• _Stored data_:
----------------------------------------
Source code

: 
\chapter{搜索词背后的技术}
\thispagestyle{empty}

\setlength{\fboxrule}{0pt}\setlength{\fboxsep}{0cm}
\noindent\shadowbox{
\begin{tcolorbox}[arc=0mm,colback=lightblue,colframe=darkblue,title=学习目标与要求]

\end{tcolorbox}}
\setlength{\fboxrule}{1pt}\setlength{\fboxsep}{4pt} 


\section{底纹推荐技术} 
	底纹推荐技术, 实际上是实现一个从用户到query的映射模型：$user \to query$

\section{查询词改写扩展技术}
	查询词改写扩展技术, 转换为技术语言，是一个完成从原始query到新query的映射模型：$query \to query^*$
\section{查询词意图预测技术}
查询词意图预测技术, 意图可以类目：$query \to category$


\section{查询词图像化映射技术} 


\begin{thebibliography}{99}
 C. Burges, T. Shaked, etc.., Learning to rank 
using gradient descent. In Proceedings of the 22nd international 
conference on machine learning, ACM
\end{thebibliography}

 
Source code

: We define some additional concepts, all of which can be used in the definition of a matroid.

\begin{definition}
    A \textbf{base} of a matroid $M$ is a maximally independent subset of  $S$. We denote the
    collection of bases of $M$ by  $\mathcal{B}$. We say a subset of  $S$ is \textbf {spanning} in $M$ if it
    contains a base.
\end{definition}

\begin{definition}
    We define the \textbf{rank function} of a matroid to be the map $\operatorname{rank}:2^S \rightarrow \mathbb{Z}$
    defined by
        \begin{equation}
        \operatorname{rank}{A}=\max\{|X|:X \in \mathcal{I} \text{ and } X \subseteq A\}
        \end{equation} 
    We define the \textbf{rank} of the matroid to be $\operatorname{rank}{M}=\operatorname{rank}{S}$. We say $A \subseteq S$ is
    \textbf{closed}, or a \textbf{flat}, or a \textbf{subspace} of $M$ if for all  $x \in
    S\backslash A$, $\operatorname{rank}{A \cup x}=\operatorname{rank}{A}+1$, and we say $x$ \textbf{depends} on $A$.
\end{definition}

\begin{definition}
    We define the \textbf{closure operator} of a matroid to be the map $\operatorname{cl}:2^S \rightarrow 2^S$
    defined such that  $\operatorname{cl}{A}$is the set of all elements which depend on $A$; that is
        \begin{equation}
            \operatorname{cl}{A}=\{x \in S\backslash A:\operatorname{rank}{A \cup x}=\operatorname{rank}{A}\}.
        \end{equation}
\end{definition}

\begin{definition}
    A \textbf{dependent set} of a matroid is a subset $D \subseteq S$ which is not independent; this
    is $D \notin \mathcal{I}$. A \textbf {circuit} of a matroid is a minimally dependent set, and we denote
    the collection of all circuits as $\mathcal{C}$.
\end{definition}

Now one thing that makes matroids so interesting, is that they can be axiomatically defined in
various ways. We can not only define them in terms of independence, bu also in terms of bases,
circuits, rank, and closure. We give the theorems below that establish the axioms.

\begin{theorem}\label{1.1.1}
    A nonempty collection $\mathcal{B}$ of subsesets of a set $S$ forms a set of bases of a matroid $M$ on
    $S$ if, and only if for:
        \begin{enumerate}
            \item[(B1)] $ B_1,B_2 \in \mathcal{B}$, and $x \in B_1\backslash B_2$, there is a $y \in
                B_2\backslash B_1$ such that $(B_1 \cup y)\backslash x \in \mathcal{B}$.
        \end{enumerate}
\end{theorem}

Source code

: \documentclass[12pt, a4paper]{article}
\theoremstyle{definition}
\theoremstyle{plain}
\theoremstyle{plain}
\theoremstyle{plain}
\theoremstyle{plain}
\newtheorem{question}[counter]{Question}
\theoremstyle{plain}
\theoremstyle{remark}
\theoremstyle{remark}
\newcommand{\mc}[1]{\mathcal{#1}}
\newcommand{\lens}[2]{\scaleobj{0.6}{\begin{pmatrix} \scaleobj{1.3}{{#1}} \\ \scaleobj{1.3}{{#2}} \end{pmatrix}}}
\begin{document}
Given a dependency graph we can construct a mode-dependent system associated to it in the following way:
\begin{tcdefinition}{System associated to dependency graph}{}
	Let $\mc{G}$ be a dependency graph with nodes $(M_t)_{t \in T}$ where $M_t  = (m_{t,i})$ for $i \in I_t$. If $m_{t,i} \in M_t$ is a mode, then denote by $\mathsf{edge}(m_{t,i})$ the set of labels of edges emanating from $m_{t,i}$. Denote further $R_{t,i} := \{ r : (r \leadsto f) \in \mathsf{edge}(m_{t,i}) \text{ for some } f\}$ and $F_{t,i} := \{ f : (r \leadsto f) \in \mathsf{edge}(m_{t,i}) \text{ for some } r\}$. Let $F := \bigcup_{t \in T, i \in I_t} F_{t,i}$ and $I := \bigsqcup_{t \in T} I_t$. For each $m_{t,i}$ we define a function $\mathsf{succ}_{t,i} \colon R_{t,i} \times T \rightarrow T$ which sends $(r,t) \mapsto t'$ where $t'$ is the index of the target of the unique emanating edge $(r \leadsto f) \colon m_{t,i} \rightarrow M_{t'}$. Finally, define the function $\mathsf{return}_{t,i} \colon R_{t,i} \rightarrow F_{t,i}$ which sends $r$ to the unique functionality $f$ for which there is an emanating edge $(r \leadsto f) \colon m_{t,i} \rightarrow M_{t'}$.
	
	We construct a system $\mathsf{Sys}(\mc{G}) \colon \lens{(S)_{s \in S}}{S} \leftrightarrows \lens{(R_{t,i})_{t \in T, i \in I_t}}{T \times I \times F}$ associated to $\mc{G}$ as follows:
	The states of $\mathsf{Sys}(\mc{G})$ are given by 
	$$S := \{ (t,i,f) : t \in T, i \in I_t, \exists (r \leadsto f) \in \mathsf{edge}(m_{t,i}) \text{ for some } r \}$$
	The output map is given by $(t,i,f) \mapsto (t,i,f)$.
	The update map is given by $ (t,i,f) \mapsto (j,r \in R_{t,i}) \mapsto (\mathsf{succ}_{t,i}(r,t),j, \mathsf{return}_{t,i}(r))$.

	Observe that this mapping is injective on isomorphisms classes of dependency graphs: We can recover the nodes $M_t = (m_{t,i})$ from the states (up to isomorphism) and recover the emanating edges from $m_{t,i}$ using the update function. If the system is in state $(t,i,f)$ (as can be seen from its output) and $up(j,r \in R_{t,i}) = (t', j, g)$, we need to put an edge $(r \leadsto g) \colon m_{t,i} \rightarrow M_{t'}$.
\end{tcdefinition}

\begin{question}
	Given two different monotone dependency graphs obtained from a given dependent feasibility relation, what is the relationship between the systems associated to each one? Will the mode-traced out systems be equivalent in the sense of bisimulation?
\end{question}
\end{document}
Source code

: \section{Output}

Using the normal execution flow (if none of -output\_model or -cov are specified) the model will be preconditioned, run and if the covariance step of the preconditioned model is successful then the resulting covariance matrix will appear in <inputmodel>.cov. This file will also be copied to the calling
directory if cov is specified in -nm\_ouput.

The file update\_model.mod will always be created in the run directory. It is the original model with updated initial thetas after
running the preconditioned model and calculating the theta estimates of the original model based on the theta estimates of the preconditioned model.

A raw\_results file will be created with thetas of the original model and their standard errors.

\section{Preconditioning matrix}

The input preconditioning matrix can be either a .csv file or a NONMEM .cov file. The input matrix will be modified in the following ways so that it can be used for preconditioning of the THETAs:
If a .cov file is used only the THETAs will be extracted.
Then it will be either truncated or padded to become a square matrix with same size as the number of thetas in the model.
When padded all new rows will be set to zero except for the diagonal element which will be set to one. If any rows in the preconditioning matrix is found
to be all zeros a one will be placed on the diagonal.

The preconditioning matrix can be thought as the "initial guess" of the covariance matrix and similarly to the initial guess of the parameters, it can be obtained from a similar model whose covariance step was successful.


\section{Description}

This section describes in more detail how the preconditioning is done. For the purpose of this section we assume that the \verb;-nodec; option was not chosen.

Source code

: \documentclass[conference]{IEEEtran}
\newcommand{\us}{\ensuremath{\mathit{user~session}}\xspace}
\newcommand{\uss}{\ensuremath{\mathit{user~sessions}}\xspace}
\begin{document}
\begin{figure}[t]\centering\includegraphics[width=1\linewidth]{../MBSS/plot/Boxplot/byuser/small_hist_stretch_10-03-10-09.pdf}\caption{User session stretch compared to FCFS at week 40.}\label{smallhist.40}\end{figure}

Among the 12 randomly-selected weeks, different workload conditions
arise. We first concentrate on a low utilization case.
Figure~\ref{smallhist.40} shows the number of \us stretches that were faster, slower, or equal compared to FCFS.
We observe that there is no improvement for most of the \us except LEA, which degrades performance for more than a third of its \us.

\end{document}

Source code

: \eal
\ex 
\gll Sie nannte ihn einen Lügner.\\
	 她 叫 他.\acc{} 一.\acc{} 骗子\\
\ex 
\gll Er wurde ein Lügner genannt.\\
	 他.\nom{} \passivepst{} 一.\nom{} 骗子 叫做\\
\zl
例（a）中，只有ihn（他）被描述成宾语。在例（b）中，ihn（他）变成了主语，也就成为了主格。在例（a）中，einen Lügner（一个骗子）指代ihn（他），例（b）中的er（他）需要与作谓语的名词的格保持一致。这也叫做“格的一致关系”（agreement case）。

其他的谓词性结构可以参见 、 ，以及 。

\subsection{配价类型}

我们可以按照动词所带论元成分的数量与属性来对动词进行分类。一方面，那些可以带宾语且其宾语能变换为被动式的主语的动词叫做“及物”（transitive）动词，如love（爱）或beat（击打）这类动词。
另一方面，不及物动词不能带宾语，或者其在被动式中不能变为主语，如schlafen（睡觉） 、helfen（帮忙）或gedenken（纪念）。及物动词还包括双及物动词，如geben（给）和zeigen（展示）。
----------------------------------------
• _Problem requirements_: When a line of the records includes "only", that line belongs in the answer.

• _Result of this task_:
various ways. We can not only define them in terms of independence, bu also in terms of bases,
    $S$ if, and only if for:
If a .cov file is used only the THETAs will be extracted.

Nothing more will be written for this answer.